[Debian-science-sagemath] How to deal with jupyter notebook extensions

Ximin Luo infinity0 at debian.org
Sat Dec 3 16:07:00 UTC 2016


+debian-python@

Jupyter Notebook allows for the installation of "extensions". Users typically download an extension, then run something like this:

$ jupyter nbextension install <package>  # or python/python3 -m notebook.extension install [..]
$ jupyter nbextension enable <package>   # likewise

We're trying to figure out how to deal with this in Debian. Ideally users shouldn't need to run these steps, above.

The "install" step is basically redundant for Debian, it just involves copying files to /usr/share/jupyter/nbextension. So instead of installing the <package> files as a python module (whose sole purpose is to wrap non-python files), then calling "install" at runtime to put them into /usr/share/jupyter/nbextension, I'm installing these directly to the latter location, and omitting <package> from the filesystem.

<package> in my specific case is widgetsnbextension. It contains some metadata to describe where it should be installed to, see [1], but otherwise the "contents" is simply /usr/share/jupyter/nbextension/jupyter-js-widgets/extension.js

[1] https://anonscm.debian.org/git/python-modules/packages/ipywidgets.git/tree/widgetsnbextension/widgetsnbextension/__init__.py

So far, so good. But now I'm having trouble trying to automate away the "enable" step. What "enable" does is add an entry to /etc/jupyter/nbconfig/notebook.json. There are two ways of automating this, and I'm not sure which way is the best. They each have their downsides.

postinst hook in all notebook extension packages
================================================

One downside is that I would have to add a hard Depends: python3-notebook | python-notebook to jupyter-nbextension-jupyter-js-widgets, and then run either 

  $ python -m notebook.nbextensions enable jupyter-js-widgets/extension # or
  $ python3 -m notebook.nbextensions enable jupyter-js-widgets/extension

depending on what is available. Note that they do the same thing, i.e. edit the file mentioned above, so it doesn't matter which one is run.

Another downside is that every jupyter-notebook extension would need to have this complexity.

postinst triggers hook in python-notebook, python3-notebook
===========================================================

See https://wiki.debian.org/DpkgTriggers on what triggers are, and I'm sure you've noticed the "processing triggers" messages for man-db, etc.

The up-side of this approach is that extension packages don't need an extra Depends, and they don't need to do any extra work in their own packages.

However, it's unclear how to write the trigger. The "naive" thing is to do this:

python{,3}-notebook.postinst:
[..]
case "$1" in
    [..]
    triggered)
        cd /usr/share/jupyter/nbextensions
        find -name '*.js' -exec sh -c \
            'f="${1%.js}"; f="${f#./}"; \
             python{,3} -m notebook.nbextensions enable --sys-prefix "$f"' \
            -- '{}' \;
    ;;
    [..]
esac
[..]

However there are two down-sides to this:

1. We might pick up extraneous *.js files that extension packages might install. There's nothing to prevent this, from upstream's point of view - users need to specify a particular extension, but the installed files could contain other non-extension js files. The attempts to install these files might fail, which would obfuscate real errors.
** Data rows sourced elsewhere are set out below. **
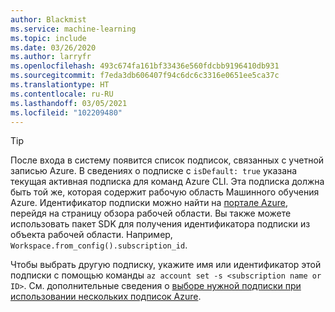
 ```yaml
---
author: Blackmist
ms.service: machine-learning
ms.topic: include
ms.date: 03/26/2020
ms.author: larryfr
ms.openlocfilehash: 493c674fa161bf33436e560fdcbb9196410db931
ms.sourcegitcommit: f7eda3db606407f94c6dc6c3316e0651ee5ca37c
ms.translationtype: HT
ms.contentlocale: ru-RU
ms.lasthandoff: 03/05/2021
ms.locfileid: "102209480"
---
```

> [!TIP]
> После входа в систему появится список подписок, связанных с учетной записью Azure. В сведениях о подписке с `isDefault: true` указана текущая активная подписка для команд Azure CLI. Эта подписка должна быть той же, которая содержит рабочую область Машинного обучения Azure. Идентификатор подписки можно найти на [портале Azure](https://portal.azure.com), перейдя на страницу обзора рабочей области. Вы также можете использовать пакет SDK для получения идентификатора подписки из объекта рабочей области. Например, `Workspace.from_config().subscription_id`.
> 
> Чтобы выбрать другую подписку, укажите имя или идентификатор этой подписки с помощью команды `az account set -s <subscription name or ID>`. См. дополнительные сведения о [выборе нужной подписки при использовании нескольких подписок Azure](/cli/azure/manage-azure-subscriptions-azure-cli).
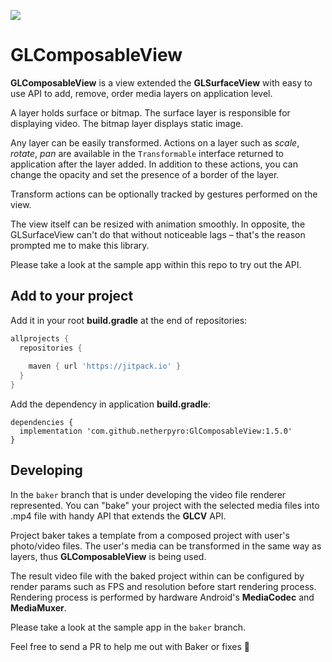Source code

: [![](https://jitpack.io/v/netherpyro/GlComposableView.svg)](https://jitpack.io/#netherpyro/GlComposableView)

# GLComposableView

**GLComposableView** is a view extended the **GLSurfaceView** with easy to use API to add, remove, order media layers on application level.

A layer holds surface or bitmap. The surface layer is responsible for displaying video. The bitmap layer displays static image.

Any layer can be easily transformed. Actions on a layer such as *scale*, *rotate*, *pan* are available in the `Transformable` interface returned to application after the layer added. In addition to these actions, you can change the opacity and set the presence of a border of the layer.

Transform actions can be optionally tracked by gestures performed on the view.

The view itself can be resized with animation smoothly. In opposite, the GLSurfaceView can't do that without noticeable lags –  that's the reason prompted me to make this library.

Please take a look at the sample app within this repo to try out the API.

## Add to your project 

Add it in your root **build.gradle** at the end of repositories:
```gradle
allprojects {
  repositories {
    
    maven { url 'https://jitpack.io' }
  }
}
```
Add the dependency in application **build.gradle**:
```
dependencies {
  implementation 'com.github.netherpyro:GlComposableView:1.5.0'
}
```

## Developing

In the `baker` branch that is under developing the video file renderer represented. 
You can "bake" your project with the selected media files into .mp4 file with handy API that extends the **GLCV** API. 

Project baker takes a template from a composed project with user's photo/video files. 
The user's media can be transformed in the same way as layers, thus **GLComposableView** is being used.

The result video file with the baked project within can be configured by render params such as FPS and resolution before start rendering process. 
Rendering process is performed by hardware Android's **MediaCodec** and **MediaMuxer**.

Please take a look at the sample app in the `baker` branch.

Feel free to send a PR to help me out with Baker or fixes 🙂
2. There is an extra arg to the "enable" subcommand:

  --section=<Unicode> (ToggleNBExtensionApp.section)
      Default: 'notebook'
      Which config section to add the extension to, 'common' will affect all
      pages.

If this is set to a value other than "notebook", then the file being edited would be /etc/jupyter/nbconfig/${that-value}.json instead of notebook.json.
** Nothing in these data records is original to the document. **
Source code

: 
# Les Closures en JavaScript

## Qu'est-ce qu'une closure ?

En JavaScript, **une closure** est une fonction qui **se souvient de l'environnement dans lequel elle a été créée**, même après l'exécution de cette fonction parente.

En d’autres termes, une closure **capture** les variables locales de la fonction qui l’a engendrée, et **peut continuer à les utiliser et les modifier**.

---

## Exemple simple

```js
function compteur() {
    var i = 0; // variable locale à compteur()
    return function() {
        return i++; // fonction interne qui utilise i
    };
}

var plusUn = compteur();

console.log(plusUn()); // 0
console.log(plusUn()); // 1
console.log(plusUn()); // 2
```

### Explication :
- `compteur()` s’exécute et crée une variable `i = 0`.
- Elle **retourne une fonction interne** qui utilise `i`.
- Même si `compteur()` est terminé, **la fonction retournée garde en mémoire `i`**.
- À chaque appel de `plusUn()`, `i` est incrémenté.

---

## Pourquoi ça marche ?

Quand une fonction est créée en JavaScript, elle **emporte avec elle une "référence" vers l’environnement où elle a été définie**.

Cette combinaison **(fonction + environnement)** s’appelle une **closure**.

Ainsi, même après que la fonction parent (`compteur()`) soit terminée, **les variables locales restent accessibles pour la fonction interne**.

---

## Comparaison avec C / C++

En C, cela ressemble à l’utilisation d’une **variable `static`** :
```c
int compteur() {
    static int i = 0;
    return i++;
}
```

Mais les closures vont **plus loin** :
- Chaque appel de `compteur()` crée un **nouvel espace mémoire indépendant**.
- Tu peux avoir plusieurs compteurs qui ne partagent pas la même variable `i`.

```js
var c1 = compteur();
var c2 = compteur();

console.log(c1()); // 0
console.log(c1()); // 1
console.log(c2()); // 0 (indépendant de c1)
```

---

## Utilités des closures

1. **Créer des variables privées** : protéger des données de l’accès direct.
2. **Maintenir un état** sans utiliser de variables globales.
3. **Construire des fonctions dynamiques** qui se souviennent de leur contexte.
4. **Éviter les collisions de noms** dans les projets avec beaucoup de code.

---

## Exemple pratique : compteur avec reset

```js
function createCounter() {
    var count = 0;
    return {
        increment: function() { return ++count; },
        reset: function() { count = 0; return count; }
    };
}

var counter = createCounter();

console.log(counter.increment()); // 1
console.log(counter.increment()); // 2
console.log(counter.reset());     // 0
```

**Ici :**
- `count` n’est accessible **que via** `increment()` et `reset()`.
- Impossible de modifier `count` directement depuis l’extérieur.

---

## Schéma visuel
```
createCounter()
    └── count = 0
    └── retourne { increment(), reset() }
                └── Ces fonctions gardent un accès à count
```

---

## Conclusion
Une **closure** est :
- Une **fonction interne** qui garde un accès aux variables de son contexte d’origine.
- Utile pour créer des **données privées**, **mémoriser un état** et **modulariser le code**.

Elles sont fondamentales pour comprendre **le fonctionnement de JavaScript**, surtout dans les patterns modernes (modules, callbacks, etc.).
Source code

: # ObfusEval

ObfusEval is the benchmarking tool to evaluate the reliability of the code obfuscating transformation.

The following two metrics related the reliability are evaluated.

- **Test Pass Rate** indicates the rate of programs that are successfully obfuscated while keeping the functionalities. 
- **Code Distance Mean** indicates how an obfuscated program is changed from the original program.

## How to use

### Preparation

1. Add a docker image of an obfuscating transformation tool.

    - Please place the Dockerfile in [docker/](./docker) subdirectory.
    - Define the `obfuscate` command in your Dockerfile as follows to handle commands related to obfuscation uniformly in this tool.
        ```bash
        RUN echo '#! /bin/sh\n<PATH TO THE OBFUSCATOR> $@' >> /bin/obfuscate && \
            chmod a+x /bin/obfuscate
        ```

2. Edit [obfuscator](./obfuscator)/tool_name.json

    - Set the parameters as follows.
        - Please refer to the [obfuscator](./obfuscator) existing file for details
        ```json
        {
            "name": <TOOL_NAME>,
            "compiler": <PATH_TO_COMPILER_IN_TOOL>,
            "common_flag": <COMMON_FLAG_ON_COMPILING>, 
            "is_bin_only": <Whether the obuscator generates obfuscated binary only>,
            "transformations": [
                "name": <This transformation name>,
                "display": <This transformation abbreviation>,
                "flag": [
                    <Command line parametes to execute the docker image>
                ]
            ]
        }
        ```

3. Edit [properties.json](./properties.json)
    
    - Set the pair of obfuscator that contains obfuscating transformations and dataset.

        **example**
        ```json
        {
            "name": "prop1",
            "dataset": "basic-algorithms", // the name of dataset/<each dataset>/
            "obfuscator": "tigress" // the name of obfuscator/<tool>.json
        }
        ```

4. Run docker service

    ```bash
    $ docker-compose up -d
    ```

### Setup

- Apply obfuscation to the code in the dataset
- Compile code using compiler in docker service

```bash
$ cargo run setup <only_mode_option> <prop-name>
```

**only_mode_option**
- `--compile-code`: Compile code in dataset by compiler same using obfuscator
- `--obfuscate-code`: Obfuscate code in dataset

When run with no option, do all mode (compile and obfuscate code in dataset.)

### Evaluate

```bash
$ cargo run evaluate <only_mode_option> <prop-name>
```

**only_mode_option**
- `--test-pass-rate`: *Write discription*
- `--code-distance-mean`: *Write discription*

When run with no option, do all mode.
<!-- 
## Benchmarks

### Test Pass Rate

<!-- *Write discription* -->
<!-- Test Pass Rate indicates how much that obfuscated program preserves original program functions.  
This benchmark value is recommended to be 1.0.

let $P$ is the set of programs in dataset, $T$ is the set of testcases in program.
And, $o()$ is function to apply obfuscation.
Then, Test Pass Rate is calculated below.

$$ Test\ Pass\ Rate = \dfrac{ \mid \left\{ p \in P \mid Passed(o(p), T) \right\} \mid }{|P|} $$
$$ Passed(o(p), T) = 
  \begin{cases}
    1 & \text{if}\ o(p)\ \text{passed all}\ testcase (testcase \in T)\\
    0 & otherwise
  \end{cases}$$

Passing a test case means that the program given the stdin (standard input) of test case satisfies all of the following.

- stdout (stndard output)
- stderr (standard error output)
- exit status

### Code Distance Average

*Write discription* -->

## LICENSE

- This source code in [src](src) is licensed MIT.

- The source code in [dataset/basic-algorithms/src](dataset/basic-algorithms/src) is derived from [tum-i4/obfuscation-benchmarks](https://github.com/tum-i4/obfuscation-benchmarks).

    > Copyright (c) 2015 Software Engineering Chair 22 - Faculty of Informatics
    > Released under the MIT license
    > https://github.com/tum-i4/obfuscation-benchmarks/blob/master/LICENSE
Or, if we were enabling a python module (that wraps the plain extension e.g. the <package> that we got rid of earlier), the section is automatically taken from the "section" key within that python module (e.g. see [1] above again) - instead of implicitly being "notebook".

In practise, I haven't seen anyone use anything other than the "notebook" value, and I don't know how important or common the other cases are. However, it does mean that the above "naive postinst trigger" is not technically correct, and is missing information.

So, I'm not sure of the best way to proceed here; some advice would be much appreciated.